═══ Given records ═══
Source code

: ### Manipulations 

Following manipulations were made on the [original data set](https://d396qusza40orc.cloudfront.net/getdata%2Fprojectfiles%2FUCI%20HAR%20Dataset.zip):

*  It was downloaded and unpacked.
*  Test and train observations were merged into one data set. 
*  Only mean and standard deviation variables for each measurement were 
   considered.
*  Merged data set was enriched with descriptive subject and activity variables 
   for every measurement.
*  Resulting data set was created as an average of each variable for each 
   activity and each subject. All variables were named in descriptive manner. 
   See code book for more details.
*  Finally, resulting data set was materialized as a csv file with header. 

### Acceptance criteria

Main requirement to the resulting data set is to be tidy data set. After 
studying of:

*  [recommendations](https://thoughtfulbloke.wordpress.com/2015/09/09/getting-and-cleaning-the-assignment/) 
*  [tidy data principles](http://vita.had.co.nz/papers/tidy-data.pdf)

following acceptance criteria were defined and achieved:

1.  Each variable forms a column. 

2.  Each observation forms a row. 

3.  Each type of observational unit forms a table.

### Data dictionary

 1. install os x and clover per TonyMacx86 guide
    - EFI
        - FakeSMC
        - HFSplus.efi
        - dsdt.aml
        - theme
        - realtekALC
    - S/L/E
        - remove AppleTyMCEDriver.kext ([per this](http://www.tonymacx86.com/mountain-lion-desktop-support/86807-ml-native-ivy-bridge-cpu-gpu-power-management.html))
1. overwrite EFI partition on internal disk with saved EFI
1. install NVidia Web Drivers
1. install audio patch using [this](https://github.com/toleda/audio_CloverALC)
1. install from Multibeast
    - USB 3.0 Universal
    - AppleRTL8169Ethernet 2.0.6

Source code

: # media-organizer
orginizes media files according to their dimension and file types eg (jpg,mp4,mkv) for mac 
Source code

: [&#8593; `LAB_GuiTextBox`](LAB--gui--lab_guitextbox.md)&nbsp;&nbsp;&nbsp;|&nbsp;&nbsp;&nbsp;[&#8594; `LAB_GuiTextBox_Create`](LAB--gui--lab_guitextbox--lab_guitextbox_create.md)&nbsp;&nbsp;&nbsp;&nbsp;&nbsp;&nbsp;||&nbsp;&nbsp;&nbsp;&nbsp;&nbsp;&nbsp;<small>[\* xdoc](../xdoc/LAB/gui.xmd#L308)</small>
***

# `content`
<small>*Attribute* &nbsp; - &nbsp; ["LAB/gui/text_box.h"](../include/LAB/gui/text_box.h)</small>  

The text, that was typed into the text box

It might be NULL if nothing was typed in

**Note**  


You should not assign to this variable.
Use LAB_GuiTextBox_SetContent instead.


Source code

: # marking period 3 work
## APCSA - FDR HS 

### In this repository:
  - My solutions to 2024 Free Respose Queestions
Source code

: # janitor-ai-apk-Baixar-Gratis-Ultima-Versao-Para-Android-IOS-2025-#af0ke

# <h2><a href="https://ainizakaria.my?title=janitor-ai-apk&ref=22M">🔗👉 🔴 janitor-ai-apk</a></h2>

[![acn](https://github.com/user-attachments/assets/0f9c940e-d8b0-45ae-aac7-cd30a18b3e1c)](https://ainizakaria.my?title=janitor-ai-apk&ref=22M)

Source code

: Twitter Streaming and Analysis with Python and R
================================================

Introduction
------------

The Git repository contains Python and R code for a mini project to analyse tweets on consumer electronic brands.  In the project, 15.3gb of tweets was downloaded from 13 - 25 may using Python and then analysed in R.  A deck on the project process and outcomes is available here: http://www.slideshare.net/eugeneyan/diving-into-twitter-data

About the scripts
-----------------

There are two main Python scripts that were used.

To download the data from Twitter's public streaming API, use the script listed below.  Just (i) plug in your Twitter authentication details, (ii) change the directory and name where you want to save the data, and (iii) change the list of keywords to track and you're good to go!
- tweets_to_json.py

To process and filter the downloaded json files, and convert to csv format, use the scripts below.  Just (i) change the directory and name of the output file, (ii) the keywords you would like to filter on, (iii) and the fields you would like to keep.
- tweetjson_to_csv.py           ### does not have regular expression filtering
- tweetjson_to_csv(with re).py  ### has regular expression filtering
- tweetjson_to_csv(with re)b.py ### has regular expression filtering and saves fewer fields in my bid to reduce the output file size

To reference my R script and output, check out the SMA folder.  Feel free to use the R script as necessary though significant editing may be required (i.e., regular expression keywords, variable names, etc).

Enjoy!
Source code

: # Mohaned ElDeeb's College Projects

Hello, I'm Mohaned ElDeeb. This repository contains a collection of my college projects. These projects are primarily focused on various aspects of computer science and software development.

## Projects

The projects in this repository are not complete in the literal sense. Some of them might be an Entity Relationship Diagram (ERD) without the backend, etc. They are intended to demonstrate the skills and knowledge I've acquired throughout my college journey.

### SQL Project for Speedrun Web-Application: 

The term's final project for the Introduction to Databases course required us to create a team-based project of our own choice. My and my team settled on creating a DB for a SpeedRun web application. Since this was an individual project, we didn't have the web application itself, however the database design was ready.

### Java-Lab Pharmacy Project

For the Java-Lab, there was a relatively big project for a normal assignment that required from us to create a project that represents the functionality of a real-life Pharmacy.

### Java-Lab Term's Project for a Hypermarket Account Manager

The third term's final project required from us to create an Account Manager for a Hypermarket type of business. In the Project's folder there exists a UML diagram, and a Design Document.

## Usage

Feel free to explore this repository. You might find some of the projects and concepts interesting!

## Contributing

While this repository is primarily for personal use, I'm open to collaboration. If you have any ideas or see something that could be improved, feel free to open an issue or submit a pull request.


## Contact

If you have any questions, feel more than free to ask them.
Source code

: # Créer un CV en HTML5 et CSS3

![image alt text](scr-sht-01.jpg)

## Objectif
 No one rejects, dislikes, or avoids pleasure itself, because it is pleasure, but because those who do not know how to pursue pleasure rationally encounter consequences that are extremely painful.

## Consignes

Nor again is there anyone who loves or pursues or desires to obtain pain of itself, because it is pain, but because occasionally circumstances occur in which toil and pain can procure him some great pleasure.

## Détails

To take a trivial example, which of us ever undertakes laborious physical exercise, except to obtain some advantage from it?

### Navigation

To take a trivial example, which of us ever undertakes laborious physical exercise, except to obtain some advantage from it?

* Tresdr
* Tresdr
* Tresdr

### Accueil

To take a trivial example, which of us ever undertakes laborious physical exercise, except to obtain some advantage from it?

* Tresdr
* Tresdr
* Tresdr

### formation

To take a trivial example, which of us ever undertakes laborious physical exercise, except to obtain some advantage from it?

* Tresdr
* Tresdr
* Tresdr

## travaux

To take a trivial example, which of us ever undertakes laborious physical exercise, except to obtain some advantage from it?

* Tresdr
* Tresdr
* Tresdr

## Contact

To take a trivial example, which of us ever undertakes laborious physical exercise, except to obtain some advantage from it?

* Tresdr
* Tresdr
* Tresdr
═══
# Exercise details:
Could every entry above be printed again, word for word?

# Completed exercise:
Source code

: ### Manipulations 

Following manipulations were made on the [original data set](https://d396qusza40orc.cloudfront.net/getdata%2Fprojectfiles%2FUCI%20HAR%20Dataset.zip):

*  It was downloaded and unpacked.
*  Test and train observations were merged into one data set. 
*  Only mean and standard deviation variables for each measurement were 
   considered.
*  Merged data set was enriched with descriptive subject and activity variables 
   for every measurement.
*  Resulting data set was created as an average of each variable for each 
   activity and each subject. All variables were named in descriptive manner. 
   See code book for more details.
*  Finally, resulting data set was materialized as a csv file with header. 

### Acceptance criteria

Main requirement to the resulting data set is to be tidy data set. After 
studying of:

*  [recommendations](https://thoughtfulbloke.wordpress.com/2015/09/09/getting-and-cleaning-the-assignment/) 
*  [tidy data principles](http://vita.had.co.nz/papers/tidy-data.pdf)

following acceptance criteria were defined and achieved:

1.  Each variable forms a column. 

2.  Each observation forms a row. 

3.  Each type of observational unit forms a table.

### Data dictionary

 1. install os x and clover per TonyMacx86 guide
    - EFI
        - FakeSMC
        - HFSplus.efi
        - dsdt.aml
        - theme
        - realtekALC
    - S/L/E
        - remove AppleTyMCEDriver.kext ([per this](http://www.tonymacx86.com/mountain-lion-desktop-support/86807-ml-native-ivy-bridge-cpu-gpu-power-management.html))
1. overwrite EFI partition on internal disk with saved EFI
1. install NVidia Web Drivers
1. install audio patch using [this](https://github.com/toleda/audio_CloverALC)
1. install from Multibeast
    - USB 3.0 Universal
    - AppleRTL8169Ethernet 2.0.6

Source code

: # media-organizer
orginizes media files according to their dimension and file types eg (jpg,mp4,mkv) for mac 
Source code

: [&#8593; `LAB_GuiTextBox`](LAB--gui--lab_guitextbox.md)&nbsp;&nbsp;&nbsp;|&nbsp;&nbsp;&nbsp;[&#8594; `LAB_GuiTextBox_Create`](LAB--gui--lab_guitextbox--lab_guitextbox_create.md)&nbsp;&nbsp;&nbsp;&nbsp;&nbsp;&nbsp;||&nbsp;&nbsp;&nbsp;&nbsp;&nbsp;&nbsp;<small>[\* xdoc](../xdoc/LAB/gui.xmd#L308)</small>
***

# `content`
<small>*Attribute* &nbsp; - &nbsp; ["LAB/gui/text_box.h"](../include/LAB/gui/text_box.h)</small>  

The text, that was typed into the text box

It might be NULL if nothing was typed in

**Note**  


You should not assign to this variable.
Use LAB_GuiTextBox_SetContent instead.


Source code

: # marking period 3 work
## APCSA - FDR HS 

### In this repository:
  - My solutions to 2024 Free Respose Queestions
Source code

: # janitor-ai-apk-Baixar-Gratis-Ultima-Versao-Para-Android-IOS-2025-#af0ke

# <h2><a href="https://ainizakaria.my?title=janitor-ai-apk&ref=22M">🔗👉 🔴 janitor-ai-apk</a></h2>

[![acn](https://github.com/user-attachments/assets/0f9c940e-d8b0-45ae-aac7-cd30a18b3e1c)](https://ainizakaria.my?title=janitor-ai-apk&ref=22M)

Source code

: Twitter Streaming and Analysis with Python and R
================================================

Introduction
------------

The Git repository contains Python and R code for a mini project to analyse tweets on consumer electronic brands.  In the project, 15.3gb of tweets was downloaded from 13 - 25 may using Python and then analysed in R.  A deck on the project process and outcomes is available here: http://www.slideshare.net/eugeneyan/diving-into-twitter-data

About the scripts
-----------------

There are two main Python scripts that were used.

To download the data from Twitter's public streaming API, use the script listed below.  Just (i) plug in your Twitter authentication details, (ii) change the directory and name where you want to save the data, and (iii) change the list of keywords to track and you're good to go!
- tweets_to_json.py

To process and filter the downloaded json files, and convert to csv format, use the scripts below.  Just (i) change the directory and name of the output file, (ii) the keywords you would like to filter on, (iii) and the fields you would like to keep.
- tweetjson_to_csv.py           ### does not have regular expression filtering
- tweetjson_to_csv(with re).py  ### has regular expression filtering
- tweetjson_to_csv(with re)b.py ### has regular expression filtering and saves fewer fields in my bid to reduce the output file size

To reference my R script and output, check out the SMA folder.  Feel free to use the R script as necessary though significant editing may be required (i.e., regular expression keywords, variable names, etc).

Enjoy!
Source code

: # Mohaned ElDeeb's College Projects

Hello, I'm Mohaned ElDeeb. This repository contains a collection of my college projects. These projects are primarily focused on various aspects of computer science and software development.

## Projects

The projects in this repository are not complete in the literal sense. Some of them might be an Entity Relationship Diagram (ERD) without the backend, etc. They are intended to demonstrate the skills and knowledge I've acquired throughout my college journey.

### SQL Project for Speedrun Web-Application: 

The term's final project for the Introduction to Databases course required us to create a team-based project of our own choice. My and my team settled on creating a DB for a SpeedRun web application. Since this was an individual project, we didn't have the web application itself, however the database design was ready.

### Java-Lab Pharmacy Project

For the Java-Lab, there was a relatively big project for a normal assignment that required from us to create a project that represents the functionality of a real-life Pharmacy.

### Java-Lab Term's Project for a Hypermarket Account Manager

The third term's final project required from us to create an Account Manager for a Hypermarket type of business. In the Project's folder there exists a UML diagram, and a Design Document.

## Usage

Feel free to explore this repository. You might find some of the projects and concepts interesting!

## Contributing

While this repository is primarily for personal use, I'm open to collaboration. If you have any ideas or see something that could be improved, feel free to open an issue or submit a pull request.


## Contact

If you have any questions, feel more than free to ask them.
Source code

: # Créer un CV en HTML5 et CSS3

![image alt text](scr-sht-01.jpg)

## Objectif
 No one rejects, dislikes, or avoids pleasure itself, because it is pleasure, but because those who do not know how to pursue pleasure rationally encounter consequences that are extremely painful.

## Consignes

Nor again is there anyone who loves or pursues or desires to obtain pain of itself, because it is pain, but because occasionally circumstances occur in which toil and pain can procure him some great pleasure.

## Détails

To take a trivial example, which of us ever undertakes laborious physical exercise, except to obtain some advantage from it?

### Navigation

To take a trivial example, which of us ever undertakes laborious physical exercise, except to obtain some advantage from it?

* Tresdr
* Tresdr
* Tresdr

### Accueil

To take a trivial example, which of us ever undertakes laborious physical exercise, except to obtain some advantage from it?

* Tresdr
* Tresdr
* Tresdr

### formation

To take a trivial example, which of us ever undertakes laborious physical exercise, except to obtain some advantage from it?

* Tresdr
* Tresdr
* Tresdr

## travaux

To take a trivial example, which of us ever undertakes laborious physical exercise, except to obtain some advantage from it?

* Tresdr
* Tresdr
* Tresdr

## Contact

To take a trivial example, which of us ever undertakes laborious physical exercise, except to obtain some advantage from it?

* Tresdr
* Tresdr
* Tresdr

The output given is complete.